Legislation before the House would set up an inter-agency council to police systemic risks in the economy and create new protocols for dealing with large, troubled financial firms to prevent such debacles as last year's Lehman Brothers collapse.

For the first time, the $450-trillion over-the-counter derivatives market -- dominated by firms such as Goldman Sachs and JPMorgan Chase -- would be regulated, including credit default swaps at the root of AIG's problems.

Curbs would be imposed on executive pay that encourages unwise risk-taking, while lenders would have to retain risk in loans they securitize for sale on the secondary debt market.

The insurance industry would for the first time be monitored by a federal office, while a new agency would be formed to protect financial consumers, and hedge funds would be forced to register with federal regulators.

Wall Street melted down and Main Street paid the price. This cannot happen again, said Democratic Representative Scott Murphy in debate that began late on Wednesday evening.

Republicans have attacked the bill as a measure that would codify bailouts in law and destroy jobs, while setting up new government bureaucracies and piling costs on businesses.

Call it what you want to, but it's socialism, said Representative Spencer Bachus, top Republican on the House Financial Services Committee, during floor debate.

LOBBYISTS PUSH BACK

An army of lobbyists from banks and Wall Street have worked for months to block, water down and delay the bill, which would threaten the profits of many financial services firms.

Reformers have reduced their goals since earlier this year, abandoning a wholesale reorganization of existing regulatory agencies as too politically difficult, for instance.

But the 1,279-page House bill proposes steps that would have been seen as radical not long ago, such as exposing Federal Reserve monetary policy to unprecedented congressional scrutiny, and empowering regulators to break up even solvent financial firms if they threaten economic stability.

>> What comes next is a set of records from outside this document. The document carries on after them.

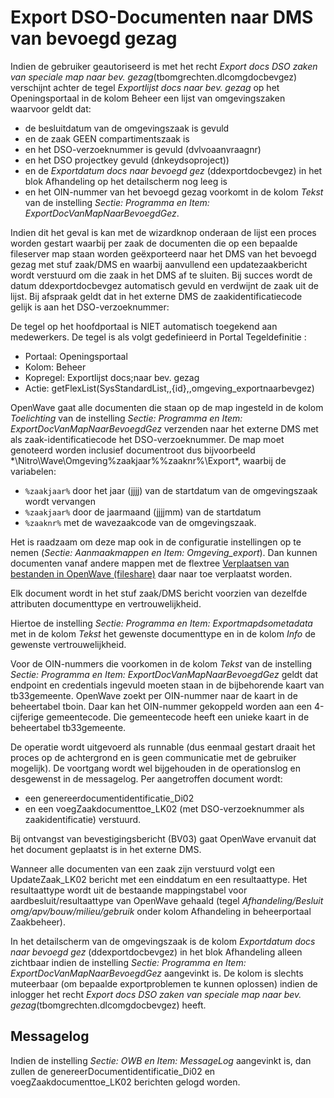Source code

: # Export DSO-Documenten naar DMS van bevoegd gezag

Indien de gebruiker geautoriseerd is met het recht _Export docs DSO zaken van speciale map naar bev. gezag_(tbomgrechten.dlcomgdocbevgez) verschijnt achter de tegel _Exportlijst docs naar bev. gezag_ op het Openingsportaal in de kolom Beheer een lijst van omgevingszaken waarvoor geldt dat:

- de besluitdatum van de omgevingszaak is gevuld
- en de zaak GEEN compartimentszaak is
- en het DSO-verzoeknummer is gevuld (dvlvoaanvraagnr)
- en het DSO projectkey gevuld (dnkeydsoproject))
- en de _Exportdatum docs naar bevoegd gez_ (ddexportdocbevgez) in het blok Afhandeling op het detailscherm nog leeg is
- en het OIN-nummer van het bevoegd gezag voorkomt in de kolom _Tekst_ van de instelling _Sectie: Programma en Item: ExportDocVanMapNaarBevoegdGez_.

Indien dit het geval is kan met de wizardknop onderaan de lijst een proces worden gestart waarbij per zaak de documenten die op een bepaalde fileserver map staan worden geëxporteerd naar het DMS van het bevoegd gezag met stuf zaak/DMS en waarbij aanvullend een updatezaakbericht wordt verstuurd om die zaak in het DMS af te sluiten. Bij succes wordt de datum ddexportdocbevgez automatisch gevuld en verdwijnt de zaak uit de lijst.
Bij afspraak geldt dat in het externe DMS de zaakidentificatiecode gelijk is aan het DSO-verzoeknummer:

De tegel op het hoofdportaal is NIET automatisch toegekend aan medewerkers. De tegel is als volgt gedefinieerd in Portal Tegeldefinitie :

- Portaal: Openingsportaal
- Kolom: Beheer
- Kopregel: Exportlijst docs;naar bev. gezag
- Actie: getFlexList(SysStandardList,,{id},,omgeving_exportnaarbevgez)

OpenWave gaat alle documenten die staan op de map ingesteld in de kolom _Toelichting_ van de instelling _Sectie: Programma en Item: ExportDocVanMapNaarBevoegdGez_ verzenden naar het externe DMS met als zaak-identificatiecode het DSO-verzoeknummer. De map moet genoteerd worden inclusief documentroot dus bijvoorbeeld \*\\Nitro\\Wave\\Omgeving\%zaakjaar%\%zaaknr%\Export\*, waarbij de variabelen:

- `%zaakjaar%` door het jaar (jjjj) van de startdatum van de omgevingszaak wordt vervangen
- `%zaakjaar%` door de jaarmaand (jjjjmm) van de startdatum
- `%zaaknr%` met de wavezaakcode van de omgevingszaak.

Het is raadzaam om deze map ook in de configuratie instellingen op te nemen (_Sectie: Aanmaakmappen en Item: Omgeving_export_). Dan kunnen documenten vanaf andere mappen met de flextree [Verplaatsen van bestanden in OpenWave (fileshare)](verplaatsen_bestanden_fileshare.md) daar naar toe verplaatst worden.

Elk document wordt in het stuf zaak/DMS bericht voorzien van dezelfde attributen documenttype en vertrouwelijkheid.

Hiertoe de instelling _Sectie: Programma en Item: Exportmapdsometadata_ met in de kolom _Tekst_ het gewenste documenttype en in de kolom _Info_ de gewenste vertrouwelijkheid.

Voor de OIN-nummers die voorkomen in de kolom _Tekst_ van de instelling _Sectie: Programma en Item: ExportDocVanMapNaarBevoegdGez_ geldt dat endpoint en credentials ingevuld moeten staan in de bijbehorende kaart van tb33gemeente. OpenWave zoekt per OIN-nummer naar de kaart in de beheertabel tboin. Daar kan het OIN-nummer gekoppeld worden aan een 4-cijferige gemeentecode. Die gemeentecode heeft een unieke kaart in de beheertabel tb33gemeente.

De operatie wordt uitgevoerd als runnable (dus eenmaal gestart draait het proces op de achtergrond en is geen communicatie met de gebruiker mogelijk). De voortgang wordt wel bijgehouden in de operationslog en desgewenst in de messagelog.
Per aangetroffen document wordt:

- een genereerdocumentidentificatie_Di02
- en een voegZaakdocumenttoe_LK02 (met DSO-verzoeknummer als zaakidentificatie) verstuurd.

Bij ontvangst van bevestigingsbericht (BV03) gaat OpenWave ervanuit dat het document geplaatst is in het externe DMS.

Wanneer alle documenten van een zaak zijn verstuurd volgt een UpdateZaak_LK02 bericht met een einddatum en een resultaattype. Het resultaattype wordt uit de bestaande mappingstabel voor aardbesluit/resultaattype van OpenWave gehaald (tegel _Afhandeling/Besluit
omg/apv/bouw/milieu/gebruik_ onder kolom Afhandeling in beheerportaal Zaakbeheer).

In het detailscherm van de omgevingszaak is de kolom _Exportdatum docs naar bevoegd gez_ (ddexportdocbevgez) in het blok Afhandeling alleen zichtbaar indien de instelling _Sectie: Programma en Item: ExportDocVanMapNaarBevoegdGez_ aangevinkt is. De kolom is slechts muteerbaar (om bepaalde exportproblemen te kunnen oplossen) indien de inlogger het recht _Export docs DSO zaken van speciale map naar bev. gezag_(tbomgrechten.dlcomgdocbevgez) heeft.

## Messagelog

Indien de instelling _Sectie: OWB en Item: MessageLog_ aangevinkt is, dan zullen de genereerDocumentidentificatie_Di02 en voegZaakdocumenttoe_LK02 berichten gelogd worden.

Democratic Representative David Scott said charges of socialism were unfair. Republicans made the same accusations decades ago, he said, when the Roosevelt administration set up the Securities and Exchange Commission and other reforms during the Great Depression. This isn't socialism, Scott said.

In a 235-177 vote late on Wednesday, Democrats pushed through a procedural rule for the bill, hammered out over months of discussion and compromise. All Republicans voting on Wednesday opposed the procedural rule.

As many as 30 amendments were expected to be debated on Thursday, said House aides, with leaders hoping to bring the measure to a final vote by Friday. House approval, which analysts widely expect, would move the reform agenda to the Senate, where debate will probably go well into 2010.